Genç şef adaylarında en çok neyi gözlemlediniz?

Genç şef adaylarında en çok gördüğüm şey, gözlerindeki parıltı… Tutku, enerjileriyle birlikte mutfağa yansıyor. Fakat bu tutkunun yanında çoğu zaman bir de sabırsızlık geliyor. Hemen büyük adımlar atmak, kısa sürede fark edilmek istiyorlar. Oysa mutfak, aceleye gelmeyen bir yolculuk. Bu meslek, yıllar boyunca tekrarlanan hareketlerle, sabırla olgunlaşan tekniklerle güçlenir. Lezzet, deneyimle derinleşir. Gençlere her zaman söylüyorum: Mutfağı bir maraton gibi görün; hız değil, istikrar sizi sonuca ulaştırır.

Masterchef’te unutamadığınız bir an var mı?

Bir yarışmacının kendi sınırlarını aşıp, gerçekten iyi bir tabak çıkardığı an. İşte o anlarda, gerçek değişimi görüyorsunuz. Yalnızca mutfak becerisi değil, bir insanın kendi potansiyelini fark etmesi… Bu, şef olarak bana en büyük mutluluğu veren şeylerden biri.

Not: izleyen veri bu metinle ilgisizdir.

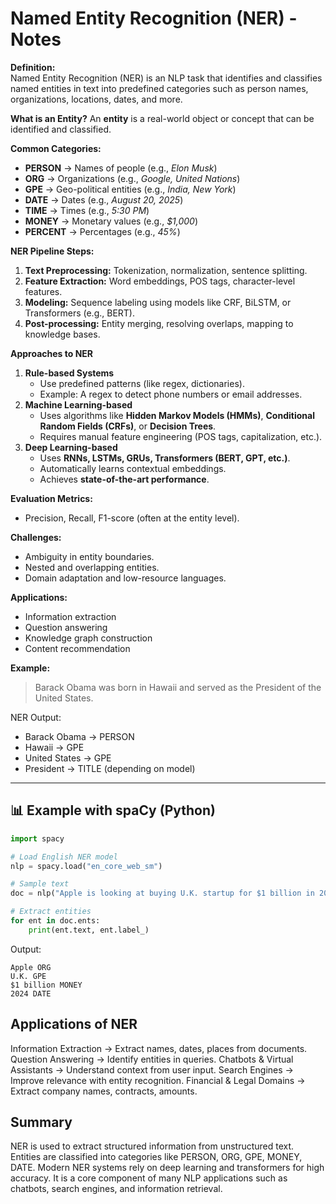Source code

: # Named Entity Recognition (NER) - Notes

**Definition:**  
Named Entity Recognition (NER) is an NLP task that identifies and classifies named entities in text into predefined categories such as person names, organizations, locations, dates, and more.

**What is an Entity?**
An **entity** is a real-world object or concept that can be identified and classified.

**Common Categories:**
- **PERSON** → Names of people (e.g., *Elon Musk*)
- **ORG** → Organizations (e.g., *Google, United Nations*)
- **GPE** → Geo-political entities (e.g., *India, New York*)
- **DATE** → Dates (e.g., *August 20, 2025*)
- **TIME** → Times (e.g., *5:30 PM*)
- **MONEY** → Monetary values (e.g., *$1,000*)
- **PERCENT** → Percentages (e.g., *45%*)

**NER Pipeline Steps:**
1. **Text Preprocessing:** Tokenization, normalization, sentence splitting.
2. **Feature Extraction:** Word embeddings, POS tags, character-level features.
3. **Modeling:** Sequence labeling using models like CRF, BiLSTM, or Transformers (e.g., BERT).
4. **Post-processing:** Entity merging, resolving overlaps, mapping to knowledge bases.

**Approaches to NER**
1. **Rule-based Systems**
   - Use predefined patterns (like regex, dictionaries).
   - Example: A regex to detect phone numbers or email addresses.
2. **Machine Learning-based**
   - Uses algorithms like **Hidden Markov Models (HMMs)**, **Conditional Random Fields (CRFs)**, or **Decision Trees**.
   - Requires manual feature engineering (POS tags, capitalization, etc.).
3. **Deep Learning-based**
   - Uses **RNNs, LSTMs, GRUs, Transformers (BERT, GPT, etc.)**.
   - Automatically learns contextual embeddings.
   - Achieves **state-of-the-art performance**.

**Evaluation Metrics:**
- Precision, Recall, F1-score (often at the entity level).

**Challenges:**
- Ambiguity in entity boundaries.
- Nested and overlapping entities.
- Domain adaptation and low-resource languages.

**Applications:**
- Information extraction
- Question answering
- Knowledge graph construction
- Content recommendation

**Example:**
> Barack Obama was born in Hawaii and served as the President of the United States.

NER Output:
- Barack Obama → PERSON
- Hawaii → GPE
- United States → GPE
- President → TITLE (depending on model)

---

## 📊 Example with spaCy (Python)

```python
import spacy

# Load English NER model
nlp = spacy.load("en_core_web_sm")

# Sample text
doc = nlp("Apple is looking at buying U.K. startup for $1 billion in 2024.")

# Extract entities
for ent in doc.ents:
    print(ent.text, ent.label_)
```

Output:
```
Apple ORG
U.K. GPE
$1 billion MONEY
2024 DATE
```

## Applications of NER
Information Extraction → Extract names, dates, places from documents.
Question Answering → Identify entities in queries.
Chatbots & Virtual Assistants → Understand context from user input.
Search Engines → Improve relevance with entity recognition.
Financial & Legal Domains → Extract company names, contracts, amounts.

## Summary
NER is used to extract structured information from unstructured text.
Entities are classified into categories like PERSON, ORG, GPE, MONEY, DATE.
Modern NER systems rely on deep learning and transformers for high accuracy.
It is a core component of many NLP applications such as chatbots, search engines, and information retrieval.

Kitabınızı yazarken amacınız neydi?

“Danilo ile Mutlu Tarifler” kitabımı yazarken amacım, evde yemek yapan insanlara ilham vermekti. Onlara sadece tarifler sunmak değil, mutfakta benim gözümden dünyayı görmelerini sağlamak istedim. Her tarif, deneyimlediğim tekniklerin, gözlemlediğim inceliklerin ve mutfağa dair bakış açımın bir yansıması. Kitapta süsü abartmadım; sayfalar, göz boyayan detaylardan arındırılmış, net bilgiler ve gerçek hikâyelerle dolu. Okuyan kişi, tarifleri uygularken aynı zamanda benim mutfaktaki yolculuğuma da eşlik ediyor. Amacım, mutfağın hem öğretici hem de keyifli yönünü birlikte paylaşmak.

Filo D’olio’yu kurarken neyi amaçladınız?

Filo D’olio’yu kurarken amacım, İtalyan mutfağının ruhunu her tabakta hissettirebilmekti. Önceliğim her zaman kalite oldu; malzemenin en taze, en saf hâlini seçmek ve her aşamada ona özen göstermek. Az ama öz kullanmak benim için çok önemli; gereksiz süslemelerle değil, malzemenin kendi tadıyla konuşmasını sağlamak istedim. Sadelik her zaman rehberim oldu. Filo D’olio’da gelen misafirlerin her lokmada “işte gerçek İtalyan mutfağı bu” demesini hayal ettim. Bu mutfakta, tabaklar karmaşık değil; lezzetler net, samimi ve dürüst. Her detay, İtalyan geleneğinin inceliğini ve ustalığını yansıtıyor.

Son olarak: Henüz kurulmamış hayal sofranızda neler olurdu?

Bir tarafta taze yapılmış makarna, diğer tarafta közde patlıcanlı mezeler. Aynı sofrada İtalya ve Türkiye. Konuklar mı? Gerçekten birlikte üretmeye inanan insanlar. O masada konuşulan tek şey: vizyon, kalite ve tutku olurdu.